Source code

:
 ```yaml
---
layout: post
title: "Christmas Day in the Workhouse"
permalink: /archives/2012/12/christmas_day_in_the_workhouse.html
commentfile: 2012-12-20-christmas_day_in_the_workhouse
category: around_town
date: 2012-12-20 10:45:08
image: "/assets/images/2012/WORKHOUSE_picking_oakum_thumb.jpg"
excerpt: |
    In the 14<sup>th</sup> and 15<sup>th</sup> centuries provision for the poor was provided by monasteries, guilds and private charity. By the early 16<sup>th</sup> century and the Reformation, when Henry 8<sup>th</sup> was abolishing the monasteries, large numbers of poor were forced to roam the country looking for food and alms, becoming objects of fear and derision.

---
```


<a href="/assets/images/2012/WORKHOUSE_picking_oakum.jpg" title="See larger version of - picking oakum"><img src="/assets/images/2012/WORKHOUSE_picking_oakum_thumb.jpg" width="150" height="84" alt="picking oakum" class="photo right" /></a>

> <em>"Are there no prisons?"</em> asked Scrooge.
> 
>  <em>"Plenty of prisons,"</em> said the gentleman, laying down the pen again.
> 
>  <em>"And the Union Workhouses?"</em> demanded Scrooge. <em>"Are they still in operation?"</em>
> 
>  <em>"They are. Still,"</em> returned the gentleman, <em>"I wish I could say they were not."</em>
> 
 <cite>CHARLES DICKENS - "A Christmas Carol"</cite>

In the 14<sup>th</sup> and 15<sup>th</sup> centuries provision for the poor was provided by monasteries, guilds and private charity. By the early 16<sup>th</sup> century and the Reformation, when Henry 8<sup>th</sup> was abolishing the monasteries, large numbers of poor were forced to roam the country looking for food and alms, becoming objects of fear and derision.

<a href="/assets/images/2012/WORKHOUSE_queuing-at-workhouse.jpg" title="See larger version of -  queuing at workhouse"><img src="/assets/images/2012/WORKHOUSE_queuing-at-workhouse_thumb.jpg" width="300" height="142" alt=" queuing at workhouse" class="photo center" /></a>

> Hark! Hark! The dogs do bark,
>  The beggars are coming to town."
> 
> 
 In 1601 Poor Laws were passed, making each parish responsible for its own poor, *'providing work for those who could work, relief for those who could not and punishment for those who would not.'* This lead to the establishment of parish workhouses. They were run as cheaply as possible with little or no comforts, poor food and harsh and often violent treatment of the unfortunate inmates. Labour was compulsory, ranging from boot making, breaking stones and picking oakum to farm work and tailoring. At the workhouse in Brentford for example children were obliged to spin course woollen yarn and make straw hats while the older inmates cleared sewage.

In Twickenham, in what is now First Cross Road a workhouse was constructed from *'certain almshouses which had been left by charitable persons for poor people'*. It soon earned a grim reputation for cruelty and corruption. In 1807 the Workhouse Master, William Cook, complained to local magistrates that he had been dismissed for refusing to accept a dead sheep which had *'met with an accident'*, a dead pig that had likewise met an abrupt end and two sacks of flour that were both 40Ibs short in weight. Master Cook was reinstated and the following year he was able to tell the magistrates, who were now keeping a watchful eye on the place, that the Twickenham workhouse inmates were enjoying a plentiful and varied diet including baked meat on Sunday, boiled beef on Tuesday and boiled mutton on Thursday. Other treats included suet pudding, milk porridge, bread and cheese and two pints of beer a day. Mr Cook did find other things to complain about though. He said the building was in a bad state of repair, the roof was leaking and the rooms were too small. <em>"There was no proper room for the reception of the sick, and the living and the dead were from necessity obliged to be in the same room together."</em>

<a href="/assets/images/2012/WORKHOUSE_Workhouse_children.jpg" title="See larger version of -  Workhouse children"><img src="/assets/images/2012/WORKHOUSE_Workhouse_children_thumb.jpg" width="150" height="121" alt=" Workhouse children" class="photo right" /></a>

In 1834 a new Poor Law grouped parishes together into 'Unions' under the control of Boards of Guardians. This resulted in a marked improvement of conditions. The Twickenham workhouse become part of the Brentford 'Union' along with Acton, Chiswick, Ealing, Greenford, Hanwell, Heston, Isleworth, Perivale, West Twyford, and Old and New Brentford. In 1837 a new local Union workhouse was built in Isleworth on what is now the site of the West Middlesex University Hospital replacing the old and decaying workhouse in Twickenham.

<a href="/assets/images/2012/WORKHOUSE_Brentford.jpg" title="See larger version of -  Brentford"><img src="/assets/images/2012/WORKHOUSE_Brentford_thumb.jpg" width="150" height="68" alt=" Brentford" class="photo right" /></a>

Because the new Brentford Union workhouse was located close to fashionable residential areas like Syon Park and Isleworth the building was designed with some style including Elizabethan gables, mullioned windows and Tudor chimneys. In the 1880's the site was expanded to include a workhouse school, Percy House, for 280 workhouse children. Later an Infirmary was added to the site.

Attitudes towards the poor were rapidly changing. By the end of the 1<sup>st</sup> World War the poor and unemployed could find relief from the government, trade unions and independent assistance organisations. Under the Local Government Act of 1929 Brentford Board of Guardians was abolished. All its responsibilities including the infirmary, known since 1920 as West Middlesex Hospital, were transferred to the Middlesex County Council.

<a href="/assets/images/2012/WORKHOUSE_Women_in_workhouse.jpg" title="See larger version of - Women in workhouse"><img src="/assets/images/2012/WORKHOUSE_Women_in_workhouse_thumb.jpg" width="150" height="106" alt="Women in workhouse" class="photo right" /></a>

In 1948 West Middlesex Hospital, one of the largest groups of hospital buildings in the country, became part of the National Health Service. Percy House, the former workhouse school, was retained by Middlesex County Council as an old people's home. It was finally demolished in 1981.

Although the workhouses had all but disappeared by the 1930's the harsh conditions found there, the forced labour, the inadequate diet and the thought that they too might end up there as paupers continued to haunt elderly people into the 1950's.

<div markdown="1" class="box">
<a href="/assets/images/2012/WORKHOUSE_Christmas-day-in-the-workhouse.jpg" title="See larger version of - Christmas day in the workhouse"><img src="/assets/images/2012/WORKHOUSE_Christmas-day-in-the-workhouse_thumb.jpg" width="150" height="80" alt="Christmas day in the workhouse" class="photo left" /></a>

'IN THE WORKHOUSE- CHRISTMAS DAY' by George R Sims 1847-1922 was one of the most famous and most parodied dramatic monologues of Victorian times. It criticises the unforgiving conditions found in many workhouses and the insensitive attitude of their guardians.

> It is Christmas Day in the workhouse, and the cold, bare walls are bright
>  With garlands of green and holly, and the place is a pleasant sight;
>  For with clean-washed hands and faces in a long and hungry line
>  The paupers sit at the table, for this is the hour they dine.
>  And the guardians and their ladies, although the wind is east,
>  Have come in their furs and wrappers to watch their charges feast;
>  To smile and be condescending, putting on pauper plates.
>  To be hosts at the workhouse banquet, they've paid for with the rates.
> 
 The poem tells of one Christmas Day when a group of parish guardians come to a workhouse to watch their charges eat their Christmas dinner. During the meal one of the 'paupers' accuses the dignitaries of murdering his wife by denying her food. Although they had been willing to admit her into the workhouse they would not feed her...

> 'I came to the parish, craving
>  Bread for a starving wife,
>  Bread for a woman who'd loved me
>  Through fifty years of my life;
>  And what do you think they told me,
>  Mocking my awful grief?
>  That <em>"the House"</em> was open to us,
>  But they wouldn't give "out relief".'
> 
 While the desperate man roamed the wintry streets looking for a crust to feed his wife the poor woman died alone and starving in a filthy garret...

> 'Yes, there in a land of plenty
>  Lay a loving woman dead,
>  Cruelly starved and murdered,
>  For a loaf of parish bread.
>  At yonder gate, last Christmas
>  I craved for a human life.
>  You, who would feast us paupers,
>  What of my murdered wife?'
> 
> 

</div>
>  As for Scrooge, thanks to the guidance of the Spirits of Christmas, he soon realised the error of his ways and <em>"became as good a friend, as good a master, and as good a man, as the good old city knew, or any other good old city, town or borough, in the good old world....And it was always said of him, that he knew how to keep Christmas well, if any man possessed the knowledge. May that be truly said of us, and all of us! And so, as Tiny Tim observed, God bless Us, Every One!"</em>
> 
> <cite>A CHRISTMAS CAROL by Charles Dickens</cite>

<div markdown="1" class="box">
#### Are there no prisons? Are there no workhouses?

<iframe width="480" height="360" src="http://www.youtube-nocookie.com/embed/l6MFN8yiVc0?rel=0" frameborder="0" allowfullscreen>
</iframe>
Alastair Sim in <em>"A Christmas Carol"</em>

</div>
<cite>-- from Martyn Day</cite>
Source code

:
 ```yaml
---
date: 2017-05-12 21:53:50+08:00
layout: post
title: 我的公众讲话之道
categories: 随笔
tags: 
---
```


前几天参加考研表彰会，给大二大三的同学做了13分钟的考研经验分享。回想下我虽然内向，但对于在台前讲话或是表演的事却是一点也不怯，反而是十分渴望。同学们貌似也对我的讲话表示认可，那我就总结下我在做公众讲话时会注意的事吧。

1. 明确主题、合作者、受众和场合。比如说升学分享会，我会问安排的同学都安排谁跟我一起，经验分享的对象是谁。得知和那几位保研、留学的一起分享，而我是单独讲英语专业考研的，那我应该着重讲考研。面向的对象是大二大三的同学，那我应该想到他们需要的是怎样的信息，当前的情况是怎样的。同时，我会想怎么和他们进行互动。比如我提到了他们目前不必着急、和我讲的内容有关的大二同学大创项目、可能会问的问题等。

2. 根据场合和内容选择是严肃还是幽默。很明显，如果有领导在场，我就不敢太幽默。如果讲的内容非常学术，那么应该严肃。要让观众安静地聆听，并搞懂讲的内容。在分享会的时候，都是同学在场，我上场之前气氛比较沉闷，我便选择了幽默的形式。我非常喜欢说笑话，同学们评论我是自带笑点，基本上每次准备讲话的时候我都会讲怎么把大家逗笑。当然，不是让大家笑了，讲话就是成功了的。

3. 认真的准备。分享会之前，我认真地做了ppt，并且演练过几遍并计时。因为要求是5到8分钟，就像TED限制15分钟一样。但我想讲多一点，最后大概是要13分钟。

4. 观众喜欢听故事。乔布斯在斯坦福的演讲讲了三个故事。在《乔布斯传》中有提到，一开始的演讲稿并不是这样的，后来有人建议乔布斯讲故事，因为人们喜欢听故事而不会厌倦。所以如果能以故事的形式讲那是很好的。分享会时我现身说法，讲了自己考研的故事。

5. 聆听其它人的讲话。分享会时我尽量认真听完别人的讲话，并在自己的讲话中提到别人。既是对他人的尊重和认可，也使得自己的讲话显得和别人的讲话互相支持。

**EXERCISE PROMPT:** Review the material and copy each line in which the word "part" appears.

**EXERCISE RESPONSE:**
In 1834 a new Poor Law grouped parishes together into 'Unions' under the control of Boards of Guardians. This resulted in a marked improvement of conditions. The Twickenham workhouse become part of the Brentford 'Union' along with Acton, Chiswick, Ealing, Greenford, Hanwell, Heston, Isleworth, Perivale, West Twyford, and Old and New Brentford. In 1837 a new local Union workhouse was built in Isleworth on what is now the site of the West Middlesex University Hospital replacing the old and decaying workhouse in Twickenham.
In 1948 West Middlesex Hospital, one of the largest groups of hospital buildings in the country, became part of the National Health Service. Percy House, the former workhouse school, was retained by Middlesex County Council as an old people's home. It was finally demolished in 1981.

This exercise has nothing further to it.